Actually, I have owned 5 1911s over the years - I just don't have any now... I have had some type of issue with all of them. I no longer am interested in a 1911. I was looking for an alternative, and thought I found it in the USP 45.

The HK45 looks nice - but after my lesson today - I would never buy one w/o shooting one first - which could prove to be tricky when they first come out.

As for the XD... I don't see me getting one. I just don't care for the look of the gun...

Now, I have liked the looks of that upcoming 45 PX4 with the extended barrel and the flat earth color... Maybe I'll wait for that... BUt, once again - I would want to try a Storm 45 first...

Anyway - I'm satisfied with what I have... I need to get my head examined for that I think


----------



## Shipwreck (Jan 26, 2006)

Damn it - the thought of buying a 45 ACP XD is growing in my mind like a fungus. Help me!!!


----------



## jfdavis58 (Jul 10, 2007)

Be happy to help. Which direction should I push?


----------



## Shipwreck (Jan 26, 2006)

I spent some time looking at photo threads at the XD forum - and the look is slowly growing on me...


----------



## jfdavis58 (Jul 10, 2007)

It's not the prettiest pistol I've seen or own. It's not smoothed or melted or rounded. I had to feel-one-up several times before I got one. Even after buying it, I spent some time out in the garage working it and dry-firing before I got comfortable enough to go shoot it. Frankly I didn't expect a whole lot from the combination of plastic and ad hype--didn't really believe all the internet scuttlebutt either. But it kinda grows on ya. After a while it feels pretty good.
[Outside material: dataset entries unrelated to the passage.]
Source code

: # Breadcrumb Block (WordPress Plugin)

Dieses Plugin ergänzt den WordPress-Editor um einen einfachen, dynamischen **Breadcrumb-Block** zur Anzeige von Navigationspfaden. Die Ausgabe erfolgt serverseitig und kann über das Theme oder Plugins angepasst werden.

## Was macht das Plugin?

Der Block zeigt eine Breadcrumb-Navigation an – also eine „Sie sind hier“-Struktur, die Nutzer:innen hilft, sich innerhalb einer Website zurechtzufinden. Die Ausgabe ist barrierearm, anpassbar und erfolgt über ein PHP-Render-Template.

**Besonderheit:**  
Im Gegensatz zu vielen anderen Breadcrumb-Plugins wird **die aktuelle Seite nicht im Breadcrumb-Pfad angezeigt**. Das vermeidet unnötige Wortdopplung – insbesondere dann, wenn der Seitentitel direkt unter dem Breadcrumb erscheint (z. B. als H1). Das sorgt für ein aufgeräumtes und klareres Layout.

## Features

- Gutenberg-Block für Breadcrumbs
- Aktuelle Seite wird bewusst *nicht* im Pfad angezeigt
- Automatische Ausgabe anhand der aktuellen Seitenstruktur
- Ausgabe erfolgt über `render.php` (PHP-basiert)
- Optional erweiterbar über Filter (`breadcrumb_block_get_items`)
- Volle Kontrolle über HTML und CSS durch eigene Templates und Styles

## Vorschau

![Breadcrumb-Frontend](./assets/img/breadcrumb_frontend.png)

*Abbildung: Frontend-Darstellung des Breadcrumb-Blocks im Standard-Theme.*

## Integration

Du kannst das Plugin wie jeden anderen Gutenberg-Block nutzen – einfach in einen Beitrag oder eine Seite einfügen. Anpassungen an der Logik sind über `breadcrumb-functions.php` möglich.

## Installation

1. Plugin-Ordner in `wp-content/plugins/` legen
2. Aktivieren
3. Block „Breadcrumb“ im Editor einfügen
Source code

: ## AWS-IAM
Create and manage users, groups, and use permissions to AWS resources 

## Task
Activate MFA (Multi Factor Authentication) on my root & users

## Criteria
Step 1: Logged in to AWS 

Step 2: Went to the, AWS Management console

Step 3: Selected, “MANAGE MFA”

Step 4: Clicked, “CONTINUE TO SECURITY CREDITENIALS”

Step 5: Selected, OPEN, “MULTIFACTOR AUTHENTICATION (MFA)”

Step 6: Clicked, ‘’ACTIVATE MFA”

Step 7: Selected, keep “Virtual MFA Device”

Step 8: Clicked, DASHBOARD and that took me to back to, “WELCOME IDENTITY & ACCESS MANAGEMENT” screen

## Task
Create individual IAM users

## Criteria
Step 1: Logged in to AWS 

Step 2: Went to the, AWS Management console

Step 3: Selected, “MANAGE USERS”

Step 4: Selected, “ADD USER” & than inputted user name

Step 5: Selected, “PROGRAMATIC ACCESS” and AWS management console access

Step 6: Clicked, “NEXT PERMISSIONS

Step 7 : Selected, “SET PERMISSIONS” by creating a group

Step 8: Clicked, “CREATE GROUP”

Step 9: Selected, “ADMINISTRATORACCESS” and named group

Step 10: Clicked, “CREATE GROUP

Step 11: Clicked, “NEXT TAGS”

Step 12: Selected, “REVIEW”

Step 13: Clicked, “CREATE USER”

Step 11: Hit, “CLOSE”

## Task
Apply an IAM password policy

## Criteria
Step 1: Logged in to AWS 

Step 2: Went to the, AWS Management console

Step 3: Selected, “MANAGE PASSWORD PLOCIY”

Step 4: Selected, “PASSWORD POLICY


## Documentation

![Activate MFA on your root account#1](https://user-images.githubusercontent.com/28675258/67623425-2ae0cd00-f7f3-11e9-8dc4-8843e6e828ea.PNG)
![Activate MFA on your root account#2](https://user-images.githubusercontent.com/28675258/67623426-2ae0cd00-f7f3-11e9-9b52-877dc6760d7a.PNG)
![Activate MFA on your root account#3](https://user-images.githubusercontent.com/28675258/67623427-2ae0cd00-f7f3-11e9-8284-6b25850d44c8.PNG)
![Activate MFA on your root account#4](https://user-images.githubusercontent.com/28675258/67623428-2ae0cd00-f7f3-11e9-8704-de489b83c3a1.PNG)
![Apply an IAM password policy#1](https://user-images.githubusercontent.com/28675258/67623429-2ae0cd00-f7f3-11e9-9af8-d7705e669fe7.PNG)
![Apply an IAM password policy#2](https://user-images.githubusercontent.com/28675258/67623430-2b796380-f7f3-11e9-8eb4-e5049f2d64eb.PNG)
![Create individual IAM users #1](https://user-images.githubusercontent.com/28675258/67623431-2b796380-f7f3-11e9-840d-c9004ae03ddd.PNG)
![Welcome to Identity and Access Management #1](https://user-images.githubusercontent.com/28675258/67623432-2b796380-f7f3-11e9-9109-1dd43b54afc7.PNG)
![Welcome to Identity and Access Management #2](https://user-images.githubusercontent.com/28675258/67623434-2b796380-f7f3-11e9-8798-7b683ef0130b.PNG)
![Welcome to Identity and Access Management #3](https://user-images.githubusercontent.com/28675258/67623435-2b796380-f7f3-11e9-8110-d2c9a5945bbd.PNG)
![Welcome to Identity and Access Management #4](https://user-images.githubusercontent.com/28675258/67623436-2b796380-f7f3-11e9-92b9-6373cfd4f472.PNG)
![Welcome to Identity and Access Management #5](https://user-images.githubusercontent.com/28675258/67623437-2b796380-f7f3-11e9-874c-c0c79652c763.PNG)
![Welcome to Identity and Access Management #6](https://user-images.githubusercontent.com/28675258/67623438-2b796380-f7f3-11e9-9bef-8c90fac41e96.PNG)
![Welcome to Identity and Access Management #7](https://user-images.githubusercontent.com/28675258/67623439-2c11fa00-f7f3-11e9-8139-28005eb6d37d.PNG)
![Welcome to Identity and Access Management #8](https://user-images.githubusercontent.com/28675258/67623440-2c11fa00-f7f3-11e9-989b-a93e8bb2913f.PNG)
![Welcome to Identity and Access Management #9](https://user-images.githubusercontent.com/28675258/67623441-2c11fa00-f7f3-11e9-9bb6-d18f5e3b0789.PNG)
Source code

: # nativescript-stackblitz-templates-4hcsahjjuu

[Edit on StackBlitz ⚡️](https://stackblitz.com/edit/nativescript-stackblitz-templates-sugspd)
I've carried my XD45 about 6 weeks now. The plastic didn't fail the first time I bumped it hard, or the second or third time either. The finish is taking-on that holstered, worn patina. Some of the shine is gone from the mags. The family is adjusted to the ca-chunk of loading it. It's found a comfortable dent in my belly just behind the side seam of my jeans.

I like it.

So much I bought one in .357sig and started lusting for a .40 compact.


----------



## falshman70 (Jul 13, 2006)

You can never have too many guns. If you want it and won't be keeping your little one from a new pair of shoes, get it. A Beretta 92fs spoke to me at a gun show not long ago and my wife was mildly pissed that I bought it. Now it's her favorite range gun. She wants to use it to take the CCW course. Like you I'm not particluarly taken by the XD's looks, but they sell well for a reason - good gun at a good price point.


----------



## Shipwreck (Jan 26, 2006)

jfdavis58 said:


> It's not the prettiest pistol I've seen or own. It's not smoothed or melted or rounded. I had to feel-one-up several times before I got one. Even after buying it, I spent some time out in the garage working it and dry-firing before I got comfortable enough to go shoot it. Frankly I didn't expect a whole lot from the combination of plastic and ad hype--didn't really believe all the internet scuttlebutt either. But it kinda grows on ya. After a while it feels pretty good.
> 
> I've carried my XD45 about 6 weeks now. The plastic didn't fail the first time I bumped it hard, or the second or third time either. The finish is taking-on that holstered, worn patina. Some of the shine is gone from the mags. The family is adjusted to the ca-chunk of loading it. It's found a comfortable dent in my belly just behind the side seam of my jeans.
> 
> ...


I never cared for the 9mm one I shot 2-3 years ago. BUt the 45 was spot on... It won't be a carry gun. It's just a range toy. So, holster wear and such isn't an issue.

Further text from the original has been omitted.